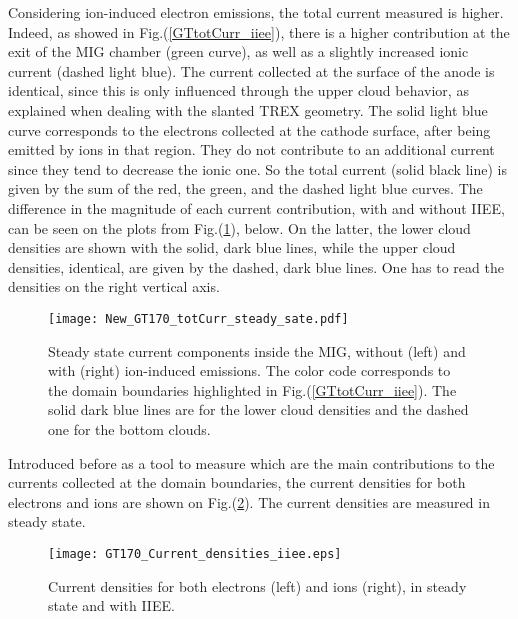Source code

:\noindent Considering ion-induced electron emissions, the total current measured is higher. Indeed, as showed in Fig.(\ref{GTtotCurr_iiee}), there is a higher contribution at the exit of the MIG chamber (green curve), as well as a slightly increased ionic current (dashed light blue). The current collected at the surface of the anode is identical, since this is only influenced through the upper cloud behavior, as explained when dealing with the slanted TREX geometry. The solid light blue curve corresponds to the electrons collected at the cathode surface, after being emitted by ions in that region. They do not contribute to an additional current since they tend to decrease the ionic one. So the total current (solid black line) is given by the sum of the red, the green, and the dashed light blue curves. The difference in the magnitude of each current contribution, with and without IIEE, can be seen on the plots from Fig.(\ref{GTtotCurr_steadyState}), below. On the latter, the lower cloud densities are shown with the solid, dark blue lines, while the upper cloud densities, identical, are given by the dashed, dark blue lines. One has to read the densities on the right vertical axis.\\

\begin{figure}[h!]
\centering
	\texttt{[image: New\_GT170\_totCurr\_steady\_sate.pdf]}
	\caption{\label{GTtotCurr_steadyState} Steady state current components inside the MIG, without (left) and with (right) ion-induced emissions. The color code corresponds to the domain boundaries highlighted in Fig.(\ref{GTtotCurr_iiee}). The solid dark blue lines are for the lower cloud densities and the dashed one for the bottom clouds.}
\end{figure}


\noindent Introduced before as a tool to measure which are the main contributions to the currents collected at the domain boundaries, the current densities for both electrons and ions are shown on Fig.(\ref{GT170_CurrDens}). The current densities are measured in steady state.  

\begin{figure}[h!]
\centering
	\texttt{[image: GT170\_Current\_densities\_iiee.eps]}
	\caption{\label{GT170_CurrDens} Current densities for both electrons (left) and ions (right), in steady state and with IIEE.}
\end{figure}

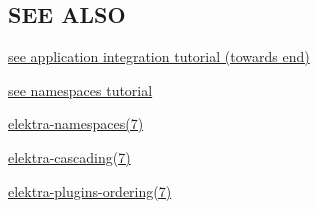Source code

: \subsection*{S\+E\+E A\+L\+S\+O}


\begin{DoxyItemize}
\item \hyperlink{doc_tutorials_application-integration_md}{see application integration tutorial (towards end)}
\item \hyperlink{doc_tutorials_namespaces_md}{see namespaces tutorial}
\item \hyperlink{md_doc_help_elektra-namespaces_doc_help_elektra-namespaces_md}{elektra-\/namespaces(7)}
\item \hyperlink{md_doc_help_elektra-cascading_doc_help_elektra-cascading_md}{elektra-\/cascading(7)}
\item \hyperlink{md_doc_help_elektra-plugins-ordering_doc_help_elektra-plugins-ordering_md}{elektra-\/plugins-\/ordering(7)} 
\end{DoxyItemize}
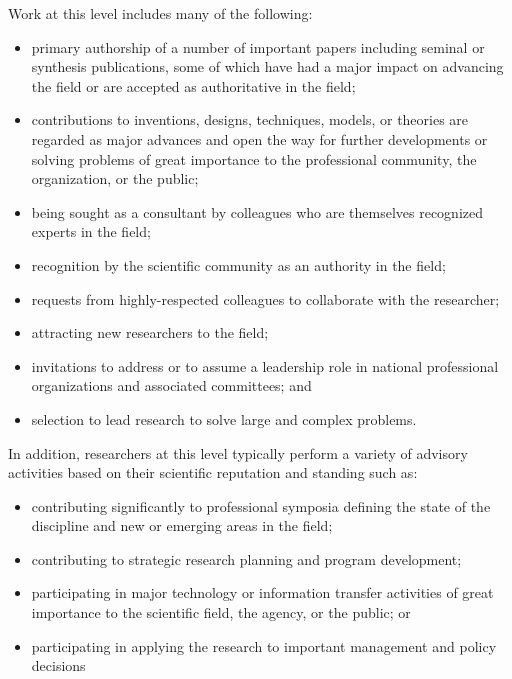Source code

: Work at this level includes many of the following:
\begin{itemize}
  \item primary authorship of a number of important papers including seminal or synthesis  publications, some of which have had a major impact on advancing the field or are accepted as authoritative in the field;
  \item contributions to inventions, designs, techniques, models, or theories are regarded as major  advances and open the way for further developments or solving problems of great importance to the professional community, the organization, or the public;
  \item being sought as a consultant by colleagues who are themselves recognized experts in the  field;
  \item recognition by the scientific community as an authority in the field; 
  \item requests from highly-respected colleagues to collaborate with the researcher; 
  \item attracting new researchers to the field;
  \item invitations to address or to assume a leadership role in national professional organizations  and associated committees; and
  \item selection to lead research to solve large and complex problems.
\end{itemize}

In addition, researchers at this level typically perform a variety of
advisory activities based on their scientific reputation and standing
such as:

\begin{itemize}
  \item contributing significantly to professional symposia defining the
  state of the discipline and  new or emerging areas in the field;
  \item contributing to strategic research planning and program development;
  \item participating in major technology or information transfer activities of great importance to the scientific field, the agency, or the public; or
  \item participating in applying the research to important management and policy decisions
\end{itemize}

■ ■ ■ ■ ■

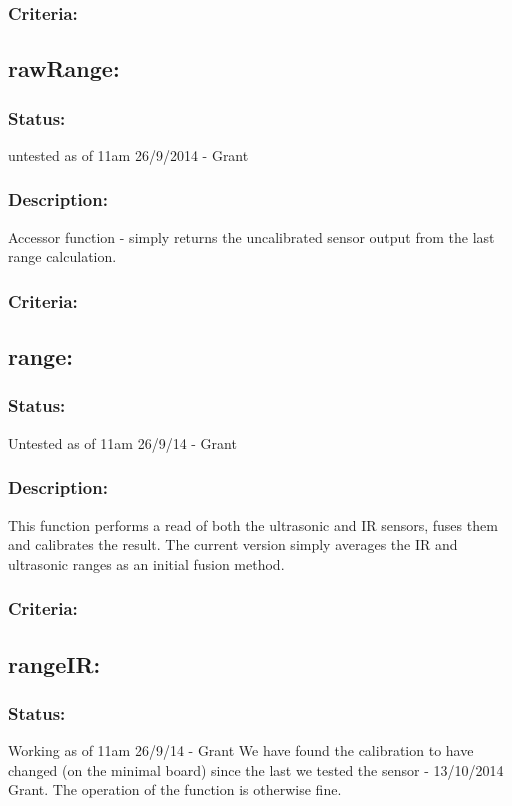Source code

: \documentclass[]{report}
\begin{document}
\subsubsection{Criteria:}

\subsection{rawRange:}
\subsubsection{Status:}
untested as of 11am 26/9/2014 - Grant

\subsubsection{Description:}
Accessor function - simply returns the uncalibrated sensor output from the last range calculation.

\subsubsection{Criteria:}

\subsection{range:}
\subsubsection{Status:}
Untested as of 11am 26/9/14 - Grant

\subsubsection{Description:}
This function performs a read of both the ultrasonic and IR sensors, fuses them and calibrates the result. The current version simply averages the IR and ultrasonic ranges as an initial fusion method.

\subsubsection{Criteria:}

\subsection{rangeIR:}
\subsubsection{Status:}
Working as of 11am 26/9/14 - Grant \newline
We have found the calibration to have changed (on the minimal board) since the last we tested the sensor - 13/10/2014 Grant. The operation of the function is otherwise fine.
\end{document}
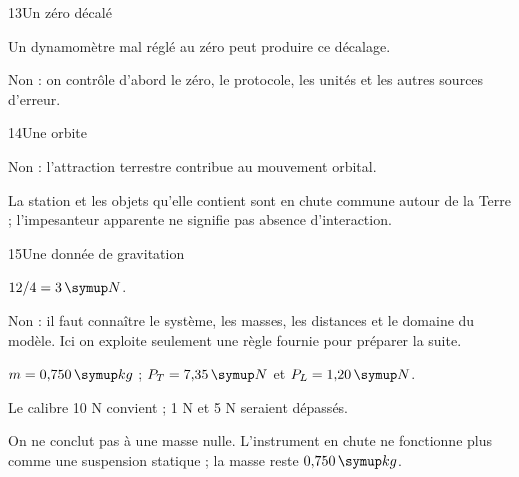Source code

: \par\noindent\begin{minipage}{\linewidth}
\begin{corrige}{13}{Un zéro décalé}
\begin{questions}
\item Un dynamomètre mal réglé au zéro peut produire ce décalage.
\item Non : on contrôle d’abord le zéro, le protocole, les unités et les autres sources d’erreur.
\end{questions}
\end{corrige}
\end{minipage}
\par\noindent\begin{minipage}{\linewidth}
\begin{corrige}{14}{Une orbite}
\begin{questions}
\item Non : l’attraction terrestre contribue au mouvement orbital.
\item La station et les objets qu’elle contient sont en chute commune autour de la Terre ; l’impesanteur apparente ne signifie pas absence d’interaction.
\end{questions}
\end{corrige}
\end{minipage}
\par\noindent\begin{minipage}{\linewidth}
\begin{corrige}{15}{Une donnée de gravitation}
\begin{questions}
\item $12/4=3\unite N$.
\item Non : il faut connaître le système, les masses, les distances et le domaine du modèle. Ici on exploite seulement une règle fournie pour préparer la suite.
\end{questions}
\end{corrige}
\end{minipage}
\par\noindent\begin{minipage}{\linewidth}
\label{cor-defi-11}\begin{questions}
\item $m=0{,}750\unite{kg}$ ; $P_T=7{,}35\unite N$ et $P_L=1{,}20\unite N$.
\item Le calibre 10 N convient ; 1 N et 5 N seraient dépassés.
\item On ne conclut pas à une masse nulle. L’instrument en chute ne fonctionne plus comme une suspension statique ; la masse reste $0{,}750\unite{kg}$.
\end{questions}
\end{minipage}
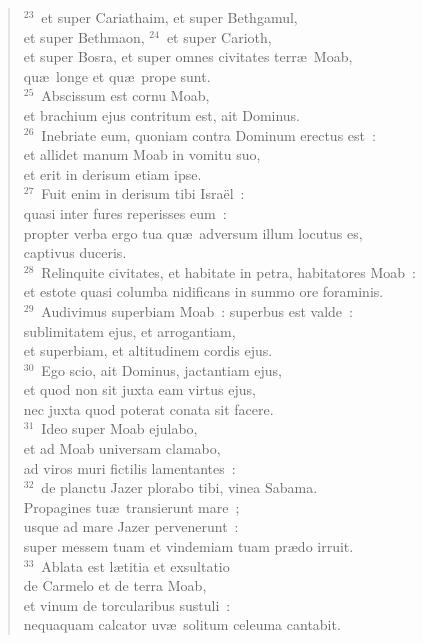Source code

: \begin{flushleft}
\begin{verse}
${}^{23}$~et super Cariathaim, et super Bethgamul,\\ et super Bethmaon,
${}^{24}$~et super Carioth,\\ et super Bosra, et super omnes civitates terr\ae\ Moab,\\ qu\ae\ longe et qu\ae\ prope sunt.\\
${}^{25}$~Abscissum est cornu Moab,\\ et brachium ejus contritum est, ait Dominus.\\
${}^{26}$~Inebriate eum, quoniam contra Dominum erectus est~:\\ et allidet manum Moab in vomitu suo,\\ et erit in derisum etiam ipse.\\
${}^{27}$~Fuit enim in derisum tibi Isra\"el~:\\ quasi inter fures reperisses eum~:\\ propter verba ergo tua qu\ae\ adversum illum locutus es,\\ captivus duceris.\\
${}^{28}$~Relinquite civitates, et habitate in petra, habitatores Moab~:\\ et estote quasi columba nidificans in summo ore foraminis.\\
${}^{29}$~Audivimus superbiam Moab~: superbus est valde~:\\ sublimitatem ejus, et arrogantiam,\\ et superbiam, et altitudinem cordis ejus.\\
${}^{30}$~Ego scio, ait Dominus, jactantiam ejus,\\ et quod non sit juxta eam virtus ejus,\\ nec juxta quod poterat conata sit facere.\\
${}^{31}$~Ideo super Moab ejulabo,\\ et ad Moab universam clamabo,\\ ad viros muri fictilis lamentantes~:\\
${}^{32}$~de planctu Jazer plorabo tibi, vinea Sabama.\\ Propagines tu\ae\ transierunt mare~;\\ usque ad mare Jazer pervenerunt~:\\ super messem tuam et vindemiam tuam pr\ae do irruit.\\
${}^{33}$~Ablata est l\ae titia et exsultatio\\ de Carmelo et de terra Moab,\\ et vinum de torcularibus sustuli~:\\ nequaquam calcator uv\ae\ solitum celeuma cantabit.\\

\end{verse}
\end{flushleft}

■ ■ ■ ■ ■

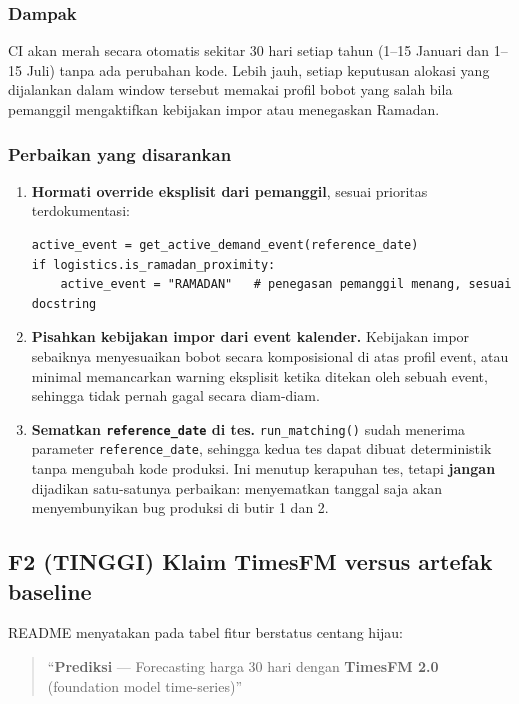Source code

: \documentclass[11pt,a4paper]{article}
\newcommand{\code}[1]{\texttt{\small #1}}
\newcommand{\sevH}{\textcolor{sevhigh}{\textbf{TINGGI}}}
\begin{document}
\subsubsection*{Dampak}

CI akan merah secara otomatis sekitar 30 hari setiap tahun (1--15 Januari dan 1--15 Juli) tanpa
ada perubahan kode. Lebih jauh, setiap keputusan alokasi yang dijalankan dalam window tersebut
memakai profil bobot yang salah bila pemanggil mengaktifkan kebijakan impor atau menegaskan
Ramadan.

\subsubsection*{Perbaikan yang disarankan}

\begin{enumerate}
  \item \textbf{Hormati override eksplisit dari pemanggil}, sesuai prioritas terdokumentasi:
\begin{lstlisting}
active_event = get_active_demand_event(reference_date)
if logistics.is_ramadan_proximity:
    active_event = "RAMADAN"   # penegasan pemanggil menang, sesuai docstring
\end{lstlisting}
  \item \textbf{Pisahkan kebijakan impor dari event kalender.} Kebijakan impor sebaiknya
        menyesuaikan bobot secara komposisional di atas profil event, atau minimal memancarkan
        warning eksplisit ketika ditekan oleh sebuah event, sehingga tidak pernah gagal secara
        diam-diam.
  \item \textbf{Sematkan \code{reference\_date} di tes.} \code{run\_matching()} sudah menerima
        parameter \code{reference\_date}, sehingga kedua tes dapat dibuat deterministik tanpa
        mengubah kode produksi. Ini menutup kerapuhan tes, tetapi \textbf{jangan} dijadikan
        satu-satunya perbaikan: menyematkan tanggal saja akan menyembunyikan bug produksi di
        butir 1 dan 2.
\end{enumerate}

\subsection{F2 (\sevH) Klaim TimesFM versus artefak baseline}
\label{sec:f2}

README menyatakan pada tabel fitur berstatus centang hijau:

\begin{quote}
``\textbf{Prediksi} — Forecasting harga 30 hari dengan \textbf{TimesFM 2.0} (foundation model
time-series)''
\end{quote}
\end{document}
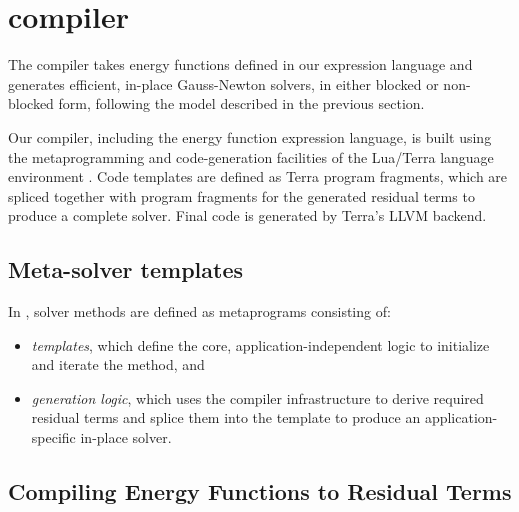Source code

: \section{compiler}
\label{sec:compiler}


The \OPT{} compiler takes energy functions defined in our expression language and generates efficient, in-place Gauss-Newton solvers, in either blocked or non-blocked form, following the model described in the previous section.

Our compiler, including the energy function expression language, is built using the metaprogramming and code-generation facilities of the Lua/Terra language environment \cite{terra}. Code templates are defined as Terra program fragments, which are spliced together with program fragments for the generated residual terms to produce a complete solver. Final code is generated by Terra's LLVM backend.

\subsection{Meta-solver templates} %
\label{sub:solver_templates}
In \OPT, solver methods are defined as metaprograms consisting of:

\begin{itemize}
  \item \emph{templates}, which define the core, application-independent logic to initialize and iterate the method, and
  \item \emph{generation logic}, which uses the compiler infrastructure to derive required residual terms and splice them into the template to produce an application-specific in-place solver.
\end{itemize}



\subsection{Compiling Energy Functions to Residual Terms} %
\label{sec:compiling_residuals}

■ ■ ■ ■ ■

■ **Task directions**: Repeat exactly, and only, the entries from the line with "Working as of 11am 26/9/14 - Grant \newline" through the line with "au mouvement orbital.". Pictures are skipped.

■ **Response to the exercise**:
Working as of 11am 26/9/14 - Grant \newline
We have found the calibration to have changed (on the minimal board) since the last we tested the sensor - 13/10/2014 Grant. The operation of the function is otherwise fine.
\end{document}
Source code

: \par\noindent\begin{minipage}{\linewidth}
\begin{corrige}{13}{Un zéro décalé}
\begin{questions}
\item Un dynamomètre mal réglé au zéro peut produire ce décalage.
\item Non : on contrôle d’abord le zéro, le protocole, les unités et les autres sources d’erreur.
\end{questions}
\end{corrige}
\end{minipage}
\par\noindent\begin{minipage}{\linewidth}
\begin{corrige}{14}{Une orbite}
\begin{questions}
\item Non : l’attraction terrestre contribue au mouvement orbital.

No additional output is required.